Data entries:
● ● ●

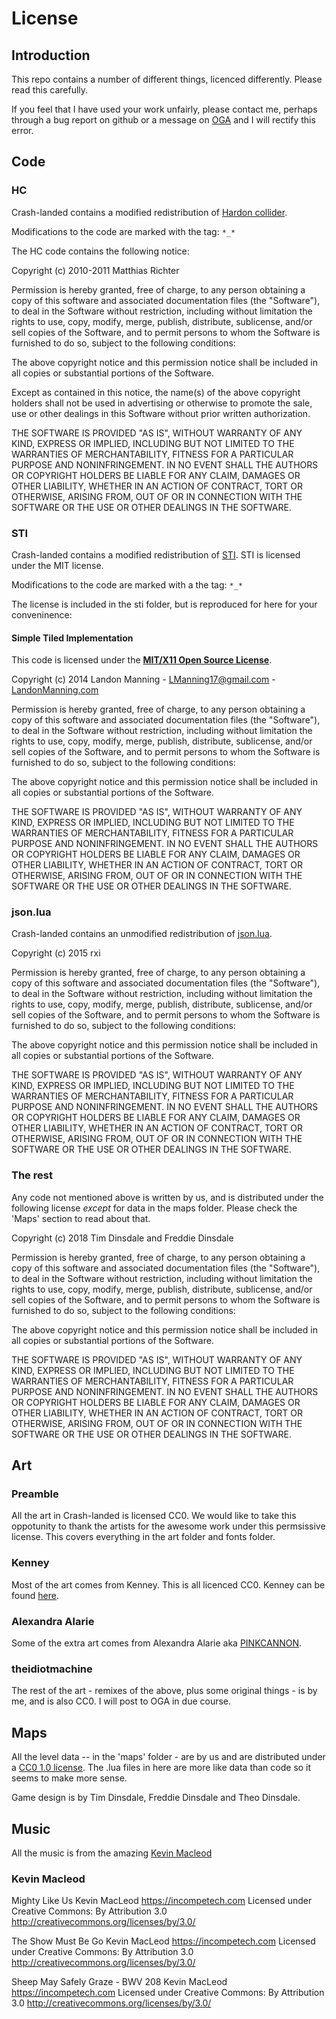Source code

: # License

## Introduction
This repo contains a number of different things, licenced differently. Please read 
this carefully.

If you feel that I have used your work unfairly, please contact me, perhaps through
a bug report on github or a message on [OGA](https://opengameart.org/users/theidiotmachine)
and I will rectify this error.

## Code

### HC

Crash-landed contains a modified redistribution of [Hardon collider](https://github.com/vrld/HC). 

Modifications to the code are marked with the tag: `*_*`

The HC code contains the following notice:

Copyright (c) 2010-2011 Matthias Richter

Permission is hereby granted, free of charge, to any person obtaining a copy
of this software and associated documentation files (the "Software"), to deal
in the Software without restriction, including without limitation the rights
to use, copy, modify, merge, publish, distribute, sublicense, and/or sell
copies of the Software, and to permit persons to whom the Software is
furnished to do so, subject to the following conditions:

The above copyright notice and this permission notice shall be included in
all copies or substantial portions of the Software.

Except as contained in this notice, the name(s) of the above copyright holders
shall not be used in advertising or otherwise to promote the sale, use or
other dealings in this Software without prior written authorization.

THE SOFTWARE IS PROVIDED "AS IS", WITHOUT WARRANTY OF ANY KIND, EXPRESS OR
IMPLIED, INCLUDING BUT NOT LIMITED TO THE WARRANTIES OF MERCHANTABILITY,
FITNESS FOR A PARTICULAR PURPOSE AND NONINFRINGEMENT. IN NO EVENT SHALL THE
AUTHORS OR COPYRIGHT HOLDERS BE LIABLE FOR ANY CLAIM, DAMAGES OR OTHER
LIABILITY, WHETHER IN AN ACTION OF CONTRACT, TORT OR OTHERWISE, ARISING FROM,
OUT OF OR IN CONNECTION WITH THE SOFTWARE OR THE USE OR OTHER DEALINGS IN
THE SOFTWARE.

### STI

Crash-landed contains a modified redistribution of [STI](https://github.com/karai17/Simple-Tiled-Implementation). 
STI is licensed under the MIT license. 

Modifications to the code are marked with a the tag: `*_*`

The license is included in the sti folder, but is reproduced for here for 
your conveninence:

#### Simple Tiled Implementation

This code is licensed under the [**MIT/X11 Open Source License**][MIT].

Copyright (c) 2014 Landon Manning - LManning17@gmail.com - [LandonManning.com][LM]

Permission is hereby granted, free of charge, to any person obtaining a copy
of this software and associated documentation files (the "Software"), to deal
in the Software without restriction, including without limitation the rights
to use, copy, modify, merge, publish, distribute, sublicense, and/or sell
copies of the Software, and to permit persons to whom the Software is
furnished to do so, subject to the following conditions:

The above copyright notice and this permission notice shall be included in
all copies or substantial portions of the Software.

THE SOFTWARE IS PROVIDED "AS IS", WITHOUT WARRANTY OF ANY KIND, EXPRESS OR
IMPLIED, INCLUDING BUT NOT LIMITED TO THE WARRANTIES OF MERCHANTABILITY,
FITNESS FOR A PARTICULAR PURPOSE AND NONINFRINGEMENT. IN NO EVENT SHALL THE
AUTHORS OR COPYRIGHT HOLDERS BE LIABLE FOR ANY CLAIM, DAMAGES OR OTHER
LIABILITY, WHETHER IN AN ACTION OF CONTRACT, TORT OR OTHERWISE, ARISING FROM,
OUT OF OR IN CONNECTION WITH THE SOFTWARE OR THE USE OR OTHER DEALINGS IN
THE SOFTWARE.

[MIT]: http://www.opensource.org/licenses/mit-license.html
[LM]: http://LandonManning.com

### json.lua

Crash-landed contains an unmodified redistribution of [json.lua](https://github.com/rxi/json.lua).

Copyright (c) 2015 rxi


Permission is hereby granted, free of charge, to any person obtaining a copy of
this software and associated documentation files (the "Software"), to deal in
the Software without restriction, including without limitation the rights to
use, copy, modify, merge, publish, distribute, sublicense, and/or sell copies
of the Software, and to permit persons to whom the Software is furnished to do
so, subject to the following conditions:

The above copyright notice and this permission notice shall be included in all
copies or substantial portions of the Software.

THE SOFTWARE IS PROVIDED "AS IS", WITHOUT WARRANTY OF ANY KIND, EXPRESS OR
IMPLIED, INCLUDING BUT NOT LIMITED TO THE WARRANTIES OF MERCHANTABILITY,
FITNESS FOR A PARTICULAR PURPOSE AND NONINFRINGEMENT. IN NO EVENT SHALL THE
AUTHORS OR COPYRIGHT HOLDERS BE LIABLE FOR ANY CLAIM, DAMAGES OR OTHER
LIABILITY, WHETHER IN AN ACTION OF CONTRACT, TORT OR OTHERWISE, ARISING FROM,
OUT OF OR IN CONNECTION WITH THE SOFTWARE OR THE USE OR OTHER DEALINGS IN THE
SOFTWARE.

### The rest

Any code not mentioned above is written by us, and is distributed under the 
following license *except* for data in the maps folder. Please check the
'Maps' section to read about that.

Copyright (c) 2018 Tim Dinsdale and Freddie Dinsdale


Permission is hereby granted, free of charge, to any person obtaining a copy of
this software and associated documentation files (the "Software"), to deal in
the Software without restriction, including without limitation the rights to
use, copy, modify, merge, publish, distribute, sublicense, and/or sell copies
of the Software, and to permit persons to whom the Software is furnished to do
so, subject to the following conditions:

The above copyright notice and this permission notice shall be included in all
copies or substantial portions of the Software.

THE SOFTWARE IS PROVIDED "AS IS", WITHOUT WARRANTY OF ANY KIND, EXPRESS OR
IMPLIED, INCLUDING BUT NOT LIMITED TO THE WARRANTIES OF MERCHANTABILITY,
FITNESS FOR A PARTICULAR PURPOSE AND NONINFRINGEMENT. IN NO EVENT SHALL THE
AUTHORS OR COPYRIGHT HOLDERS BE LIABLE FOR ANY CLAIM, DAMAGES OR OTHER
LIABILITY, WHETHER IN AN ACTION OF CONTRACT, TORT OR OTHERWISE, ARISING FROM,
OUT OF OR IN CONNECTION WITH THE SOFTWARE OR THE USE OR OTHER DEALINGS IN THE
SOFTWARE.


## Art

### Preamble

All the art in Crash-landed is licensed CC0. We would like to take this oppotunity
to thank the artists for the awesome work under this permsissive license. This
covers everything in the art folder and fonts folder.

### Kenney

Most of the art comes from Kenney. This is all licenced CC0. Kenney can be found
[here](http://www.kenney.nl).

### Alexandra Alarie

Some of the extra art comes from Alexandra Alarie aka [PINKCANNON](https://opengameart.org/users/pinkcannon).

### theidiotmachine

The rest of the art - remixes of the above, plus some original things -
is by me, and is also CC0. I will post to OGA in due course.

## Maps

All the level data -- in the 'maps' folder - are by us and are distributed under a [CC0 1.0 license](https://creativecommons.org/publicdomain/zero/1.0/). 
The .lua files in here are more like data than code so it seems to make more
sense.

Game design is by Tim Dinsdale, Freddie Dinsdale and Theo Dinsdale.

## Music

All the music is from the amazing [Kevin Macleod](incompetech.com)

### Kevin Macleod

Mighty Like Us Kevin MacLeod https://incompetech.com
Licensed under Creative Commons: By Attribution 3.0
http://creativecommons.org/licenses/by/3.0/

The Show Must Be Go Kevin MacLeod https://incompetech.com
Licensed under Creative Commons: By Attribution 3.0
http://creativecommons.org/licenses/by/3.0/

Sheep May Safely Graze - BWV 208 Kevin MacLeod https://incompetech.com
Licensed under Creative Commons: By Attribution 3.0
http://creativecommons.org/licenses/by/3.0/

● ● ●

# TASK PROMPT:
An exact retyping of each record, with no pictures, is the answer required.

# EXPECTED OUTPUT:
Source code

: # License

## Introduction
This repo contains a number of different things, licenced differently. Please read 
this carefully.

If you feel that I have used your work unfairly, please contact me, perhaps through
a bug report on github or a message on [OGA](https://opengameart.org/users/theidiotmachine)
and I will rectify this error.

## Code

### HC

Crash-landed contains a modified redistribution of [Hardon collider](https://github.com/vrld/HC). 

Modifications to the code are marked with the tag: `*_*`

The HC code contains the following notice:

Copyright (c) 2010-2011 Matthias Richter

Permission is hereby granted, free of charge, to any person obtaining a copy
of this software and associated documentation files (the "Software"), to deal
in the Software without restriction, including without limitation the rights
to use, copy, modify, merge, publish, distribute, sublicense, and/or sell
copies of the Software, and to permit persons to whom the Software is
furnished to do so, subject to the following conditions:

The above copyright notice and this permission notice shall be included in
all copies or substantial portions of the Software.

Except as contained in this notice, the name(s) of the above copyright holders
shall not be used in advertising or otherwise to promote the sale, use or
other dealings in this Software without prior written authorization.

THE SOFTWARE IS PROVIDED "AS IS", WITHOUT WARRANTY OF ANY KIND, EXPRESS OR
IMPLIED, INCLUDING BUT NOT LIMITED TO THE WARRANTIES OF MERCHANTABILITY,
FITNESS FOR A PARTICULAR PURPOSE AND NONINFRINGEMENT. IN NO EVENT SHALL THE
AUTHORS OR COPYRIGHT HOLDERS BE LIABLE FOR ANY CLAIM, DAMAGES OR OTHER
LIABILITY, WHETHER IN AN ACTION OF CONTRACT, TORT OR OTHERWISE, ARISING FROM,
OUT OF OR IN CONNECTION WITH THE SOFTWARE OR THE USE OR OTHER DEALINGS IN
THE SOFTWARE.

### STI

Crash-landed contains a modified redistribution of [STI](https://github.com/karai17/Simple-Tiled-Implementation). 
STI is licensed under the MIT license. 

Modifications to the code are marked with a the tag: `*_*`

The license is included in the sti folder, but is reproduced for here for 
your conveninence:

#### Simple Tiled Implementation

This code is licensed under the [**MIT/X11 Open Source License**][MIT].

Copyright (c) 2014 Landon Manning - LManning17@gmail.com - [LandonManning.com][LM]

Permission is hereby granted, free of charge, to any person obtaining a copy
of this software and associated documentation files (the "Software"), to deal
in the Software without restriction, including without limitation the rights
to use, copy, modify, merge, publish, distribute, sublicense, and/or sell
copies of the Software, and to permit persons to whom the Software is
furnished to do so, subject to the following conditions:

The above copyright notice and this permission notice shall be included in
all copies or substantial portions of the Software.

THE SOFTWARE IS PROVIDED "AS IS", WITHOUT WARRANTY OF ANY KIND, EXPRESS OR
IMPLIED, INCLUDING BUT NOT LIMITED TO THE WARRANTIES OF MERCHANTABILITY,
FITNESS FOR A PARTICULAR PURPOSE AND NONINFRINGEMENT. IN NO EVENT SHALL THE
AUTHORS OR COPYRIGHT HOLDERS BE LIABLE FOR ANY CLAIM, DAMAGES OR OTHER
LIABILITY, WHETHER IN AN ACTION OF CONTRACT, TORT OR OTHERWISE, ARISING FROM,
OUT OF OR IN CONNECTION WITH THE SOFTWARE OR THE USE OR OTHER DEALINGS IN
THE SOFTWARE.

[MIT]: http://www.opensource.org/licenses/mit-license.html
[LM]: http://LandonManning.com

### json.lua

Crash-landed contains an unmodified redistribution of [json.lua](https://github.com/rxi/json.lua).

Copyright (c) 2015 rxi


Permission is hereby granted, free of charge, to any person obtaining a copy of
this software and associated documentation files (the "Software"), to deal in
the Software without restriction, including without limitation the rights to
use, copy, modify, merge, publish, distribute, sublicense, and/or sell copies
of the Software, and to permit persons to whom the Software is furnished to do
so, subject to the following conditions:

The above copyright notice and this permission notice shall be included in all
copies or substantial portions of the Software.

THE SOFTWARE IS PROVIDED "AS IS", WITHOUT WARRANTY OF ANY KIND, EXPRESS OR
IMPLIED, INCLUDING BUT NOT LIMITED TO THE WARRANTIES OF MERCHANTABILITY,
FITNESS FOR A PARTICULAR PURPOSE AND NONINFRINGEMENT. IN NO EVENT SHALL THE
AUTHORS OR COPYRIGHT HOLDERS BE LIABLE FOR ANY CLAIM, DAMAGES OR OTHER
LIABILITY, WHETHER IN AN ACTION OF CONTRACT, TORT OR OTHERWISE, ARISING FROM,
OUT OF OR IN CONNECTION WITH THE SOFTWARE OR THE USE OR OTHER DEALINGS IN THE
SOFTWARE.

### The rest

Any code not mentioned above is written by us, and is distributed under the 
following license *except* for data in the maps folder. Please check the
'Maps' section to read about that.

Copyright (c) 2018 Tim Dinsdale and Freddie Dinsdale


Permission is hereby granted, free of charge, to any person obtaining a copy of
this software and associated documentation files (the "Software"), to deal in
the Software without restriction, including without limitation the rights to
use, copy, modify, merge, publish, distribute, sublicense, and/or sell copies
of the Software, and to permit persons to whom the Software is furnished to do
so, subject to the following conditions:

The above copyright notice and this permission notice shall be included in all
copies or substantial portions of the Software.

THE SOFTWARE IS PROVIDED "AS IS", WITHOUT WARRANTY OF ANY KIND, EXPRESS OR
IMPLIED, INCLUDING BUT NOT LIMITED TO THE WARRANTIES OF MERCHANTABILITY,
FITNESS FOR A PARTICULAR PURPOSE AND NONINFRINGEMENT. IN NO EVENT SHALL THE
AUTHORS OR COPYRIGHT HOLDERS BE LIABLE FOR ANY CLAIM, DAMAGES OR OTHER
LIABILITY, WHETHER IN AN ACTION OF CONTRACT, TORT OR OTHERWISE, ARISING FROM,
OUT OF OR IN CONNECTION WITH THE SOFTWARE OR THE USE OR OTHER DEALINGS IN THE
SOFTWARE.


## Art

### Preamble

All the art in Crash-landed is licensed CC0. We would like to take this oppotunity
to thank the artists for the awesome work under this permsissive license. This
covers everything in the art folder and fonts folder.

### Kenney

Most of the art comes from Kenney. This is all licenced CC0. Kenney can be found
[here](http://www.kenney.nl).

### Alexandra Alarie

Some of the extra art comes from Alexandra Alarie aka [PINKCANNON](https://opengameart.org/users/pinkcannon).

### theidiotmachine

The rest of the art - remixes of the above, plus some original things -
is by me, and is also CC0. I will post to OGA in due course.

## Maps

All the level data -- in the 'maps' folder - are by us and are distributed under a [CC0 1.0 license](https://creativecommons.org/publicdomain/zero/1.0/). 
The .lua files in here are more like data than code so it seems to make more
sense.

Game design is by Tim Dinsdale, Freddie Dinsdale and Theo Dinsdale.

## Music

All the music is from the amazing [Kevin Macleod](incompetech.com)

### Kevin Macleod

Mighty Like Us Kevin MacLeod https://incompetech.com
Licensed under Creative Commons: By Attribution 3.0
http://creativecommons.org/licenses/by/3.0/

The Show Must Be Go Kevin MacLeod https://incompetech.com
Licensed under Creative Commons: By Attribution 3.0
http://creativecommons.org/licenses/by/3.0/

Sheep May Safely Graze - BWV 208 Kevin MacLeod https://incompetech.com
Licensed under Creative Commons: By Attribution 3.0
http://creativecommons.org/licenses/by/3.0/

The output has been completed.